> Problem statement: Please give the data again exactly, with no line dropped.

[Opening Data for the task section]

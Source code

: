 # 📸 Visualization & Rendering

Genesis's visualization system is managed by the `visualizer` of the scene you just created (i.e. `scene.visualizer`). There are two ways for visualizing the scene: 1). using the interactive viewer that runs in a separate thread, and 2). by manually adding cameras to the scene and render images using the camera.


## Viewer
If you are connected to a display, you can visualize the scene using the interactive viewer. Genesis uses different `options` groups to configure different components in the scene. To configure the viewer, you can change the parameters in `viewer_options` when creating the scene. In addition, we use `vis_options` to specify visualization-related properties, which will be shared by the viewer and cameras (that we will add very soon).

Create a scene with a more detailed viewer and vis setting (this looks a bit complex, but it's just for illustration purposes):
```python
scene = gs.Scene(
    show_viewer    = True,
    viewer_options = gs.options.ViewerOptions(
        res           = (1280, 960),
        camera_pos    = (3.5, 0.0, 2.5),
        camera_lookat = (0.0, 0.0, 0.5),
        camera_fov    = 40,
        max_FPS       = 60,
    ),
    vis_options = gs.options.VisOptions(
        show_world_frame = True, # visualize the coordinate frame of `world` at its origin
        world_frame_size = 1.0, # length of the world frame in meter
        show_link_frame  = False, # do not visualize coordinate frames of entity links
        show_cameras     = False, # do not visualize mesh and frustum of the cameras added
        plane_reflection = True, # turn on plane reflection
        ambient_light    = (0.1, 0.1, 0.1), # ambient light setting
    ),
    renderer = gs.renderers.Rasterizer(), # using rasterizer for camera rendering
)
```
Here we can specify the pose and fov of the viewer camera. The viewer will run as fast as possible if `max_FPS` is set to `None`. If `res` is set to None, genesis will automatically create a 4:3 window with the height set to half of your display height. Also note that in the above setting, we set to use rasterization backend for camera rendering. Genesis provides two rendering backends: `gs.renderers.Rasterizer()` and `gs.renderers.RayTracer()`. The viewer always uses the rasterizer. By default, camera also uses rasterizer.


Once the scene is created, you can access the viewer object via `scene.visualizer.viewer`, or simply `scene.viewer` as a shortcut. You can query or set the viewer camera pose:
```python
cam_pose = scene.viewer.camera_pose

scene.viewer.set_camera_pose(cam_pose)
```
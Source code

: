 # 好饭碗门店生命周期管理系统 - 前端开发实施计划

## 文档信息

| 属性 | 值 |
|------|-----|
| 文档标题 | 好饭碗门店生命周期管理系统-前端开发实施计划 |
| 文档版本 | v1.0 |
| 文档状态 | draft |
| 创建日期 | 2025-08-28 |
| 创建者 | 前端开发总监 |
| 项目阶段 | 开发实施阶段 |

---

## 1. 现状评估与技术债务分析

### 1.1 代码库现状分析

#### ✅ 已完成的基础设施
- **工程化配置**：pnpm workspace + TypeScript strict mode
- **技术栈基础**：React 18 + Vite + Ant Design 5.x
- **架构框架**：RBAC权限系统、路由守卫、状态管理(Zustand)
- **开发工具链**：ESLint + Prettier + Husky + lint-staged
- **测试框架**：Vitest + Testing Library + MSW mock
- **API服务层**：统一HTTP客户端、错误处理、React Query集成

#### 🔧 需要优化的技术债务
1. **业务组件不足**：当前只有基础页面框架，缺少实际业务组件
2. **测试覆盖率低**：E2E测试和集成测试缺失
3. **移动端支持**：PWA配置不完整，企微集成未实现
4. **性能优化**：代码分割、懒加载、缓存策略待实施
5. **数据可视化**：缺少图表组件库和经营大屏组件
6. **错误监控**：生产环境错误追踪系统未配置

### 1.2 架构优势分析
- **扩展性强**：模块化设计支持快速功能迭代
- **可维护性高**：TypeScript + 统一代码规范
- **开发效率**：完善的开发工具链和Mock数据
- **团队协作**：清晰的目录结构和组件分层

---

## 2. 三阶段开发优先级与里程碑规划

[Closing Data for the task section]

> Result:
Source code

: # 📸 Visualization & Rendering

Genesis's visualization system is managed by the `visualizer` of the scene you just created (i.e. `scene.visualizer`). There are two ways for visualizing the scene: 1). using the interactive viewer that runs in a separate thread, and 2). by manually adding cameras to the scene and render images using the camera.


## Viewer
If you are connected to a display, you can visualize the scene using the interactive viewer. Genesis uses different `options` groups to configure different components in the scene. To configure the viewer, you can change the parameters in `viewer_options` when creating the scene. In addition, we use `vis_options` to specify visualization-related properties, which will be shared by the viewer and cameras (that we will add very soon).

Create a scene with a more detailed viewer and vis setting (this looks a bit complex, but it's just for illustration purposes):
```python
scene = gs.Scene(
    show_viewer    = True,
    viewer_options = gs.options.ViewerOptions(
        res           = (1280, 960),
        camera_pos    = (3.5, 0.0, 2.5),
        camera_lookat = (0.0, 0.0, 0.5),
        camera_fov    = 40,
        max_FPS       = 60,
    ),
    vis_options = gs.options.VisOptions(
        show_world_frame = True, # visualize the coordinate frame of `world` at its origin
        world_frame_size = 1.0, # length of the world frame in meter
        show_link_frame  = False, # do not visualize coordinate frames of entity links
        show_cameras     = False, # do not visualize mesh and frustum of the cameras added
        plane_reflection = True, # turn on plane reflection
        ambient_light    = (0.1, 0.1, 0.1), # ambient light setting
    ),
    renderer = gs.renderers.Rasterizer(), # using rasterizer for camera rendering
)
```
Here we can specify the pose and fov of the viewer camera. The viewer will run as fast as possible if `max_FPS` is set to `None`. If `res` is set to None, genesis will automatically create a 4:3 window with the height set to half of your display height. Also note that in the above setting, we set to use rasterization backend for camera rendering. Genesis provides two rendering backends: `gs.renderers.Rasterizer()` and `gs.renderers.RayTracer()`. The viewer always uses the rasterizer. By default, camera also uses rasterizer.


Once the scene is created, you can access the viewer object via `scene.visualizer.viewer`, or simply `scene.viewer` as a shortcut. You can query or set the viewer camera pose:
```python
cam_pose = scene.viewer.camera_pose

scene.viewer.set_camera_pose(cam_pose)
```
Source code

: # 好饭碗门店生命周期管理系统 - 前端开发实施计划

## 文档信息

| 属性 | 值 |
|------|-----|
| 文档标题 | 好饭碗门店生命周期管理系统-前端开发实施计划 |
| 文档版本 | v1.0 |
| 文档状态 | draft |
| 创建日期 | 2025-08-28 |
| 创建者 | 前端开发总监 |
| 项目阶段 | 开发实施阶段 |

---

## 1. 现状评估与技术债务分析

### 1.1 代码库现状分析

#### ✅ 已完成的基础设施
- **工程化配置**：pnpm workspace + TypeScript strict mode
- **技术栈基础**：React 18 + Vite + Ant Design 5.x
- **架构框架**：RBAC权限系统、路由守卫、状态管理(Zustand)
- **开发工具链**：ESLint + Prettier + Husky + lint-staged
- **测试框架**：Vitest + Testing Library + MSW mock
- **API服务层**：统一HTTP客户端、错误处理、React Query集成

#### 🔧 需要优化的技术债务
1. **业务组件不足**：当前只有基础页面框架，缺少实际业务组件
2. **测试覆盖率低**：E2E测试和集成测试缺失
3. **移动端支持**：PWA配置不完整，企微集成未实现
4. **性能优化**：代码分割、懒加载、缓存策略待实施
5. **数据可视化**：缺少图表组件库和经营大屏组件
6. **错误监控**：生产环境错误追踪系统未配置

### 1.2 架构优势分析
- **扩展性强**：模块化设计支持快速功能迭代
- **可维护性高**：TypeScript + 统一代码规范
- **开发效率**：完善的开发工具链和Mock数据
- **团队协作**：清晰的目录结构和组件分层

---

## 2. 三阶段开发优先级与里程碑规划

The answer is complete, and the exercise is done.